R package zlib and why Another Zlib Package for R?

Semjon Geist
4 min readSep 8, 2023

--

In the vast universe of R packages, I’ve introduced yet another one: the zlib package. But why? The answer lies in the need for a more robust and flexible solution for data compression and decompression in R.

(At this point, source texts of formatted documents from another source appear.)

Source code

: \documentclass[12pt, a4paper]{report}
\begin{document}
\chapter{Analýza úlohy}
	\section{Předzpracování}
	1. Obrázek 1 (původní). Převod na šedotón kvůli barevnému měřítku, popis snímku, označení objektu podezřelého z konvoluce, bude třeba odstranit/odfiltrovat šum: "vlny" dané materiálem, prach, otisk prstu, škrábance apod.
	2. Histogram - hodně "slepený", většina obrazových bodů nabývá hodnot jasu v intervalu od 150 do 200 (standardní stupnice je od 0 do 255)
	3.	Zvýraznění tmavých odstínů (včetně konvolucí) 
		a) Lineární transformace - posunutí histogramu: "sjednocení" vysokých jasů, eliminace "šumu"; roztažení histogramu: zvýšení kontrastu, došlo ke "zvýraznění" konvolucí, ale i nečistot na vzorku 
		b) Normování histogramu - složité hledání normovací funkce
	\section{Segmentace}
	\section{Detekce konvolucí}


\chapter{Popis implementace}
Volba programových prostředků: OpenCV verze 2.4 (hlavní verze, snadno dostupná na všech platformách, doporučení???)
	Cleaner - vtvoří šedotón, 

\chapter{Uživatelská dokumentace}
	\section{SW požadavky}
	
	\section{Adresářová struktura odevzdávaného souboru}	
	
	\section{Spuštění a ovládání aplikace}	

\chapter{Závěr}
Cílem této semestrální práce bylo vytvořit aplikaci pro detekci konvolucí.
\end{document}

The zlib package for R aims to offer an R-based equivalent of Python’s built-in zlib module for data compression and decompression. This package provides a suite of functions for working with zlib compression, including utilities for compressing and decompressing data streams, manipulating compressed files, and working with gzip, zlib, and deflate formats.

Introduction

The zlib package for R aims to offer an R-based equivalent of Python's built-in zlib module for data compression and decompression. This package provides a suite of functions for working with zlib compression, including utilities for compressing and decompressing data streams, manipulating compressed files, and working with gzip, zlib, and deflate formats.

Why Another Zlib Package?

R already has built-in methods for compression and decompression. So, why reinvent the wheel? Here’s why:

The Problems with Built-in Methods

Handling Corrupt Data: R’s built-in functions, such as memDecompress, can be unstable when dealing with potentially corrupt gzip bytes. This instability can lead to system crashes, especially when faced with:

  • Incomplete Data Streams
compressed_data <- memCompress(charToRaw(paste0(rep("This is an example string.", 1000), collapse = ", ")))
# Trying to decompress only a part of the data
rawToChar(memDecompress(compressed_data[1:100], type="gzip")) # This can cause a hang-up or crash
  • Multiple Header Blocks
# Compressing the same data twice
double_compressed_data <- c(memCompress(charToRaw("Hello")), memCompress(charToRaw("World")))
# Trying to decompress the concatenated compressed data
rawToChar(memDecompress(double_compressed_data, type="gzip")) # This can lead to unexpected results

GZIP File Format Specification: The built-in memCompress function doesn't strictly adhere to the GZIP File Format Specification, especially concerning the usage of window bits (Official GZIP File Format Specification). This discrepancy was observed as early as 2012 and 2013, as evidenced by these messages. Some developers have attempted to create an alternative package, which can be found in this repository. Potential implications include:

  • Incorrect Window Bits (for gzip header)
# Compressing with only 15 window bits
compressed_data <- memCompress(charToRaw("Hello World"), type="gzip")
  • Incompatible with other tools
# Compressing with only 15 window bits
compressed_data <- memCompress(charToRaw("Hello World"), type="gzip")
tmp_file <- tempfile(fileext=".gz")
# using other tools like zcat for decompression
system(sprintf("zcat %s", tmp_file), intern=TRUE)
# gzip: /tmp/Rtmp5rBBB0/file872d554ab1fb.gz: No such file or directory
# character(0)
# or using gzip
readLines(pipe(sprintf("gzip -d %s --verbose --stdout", tmp_file), open = "rb"))
# character(0)

No Streaming Support: R lacks a native way to handle Gzip streams/chunks from REST APIs or other data sources. This often necessitates the use of temporary files or intricate workarounds to ensure robust continuation of decompression/compression.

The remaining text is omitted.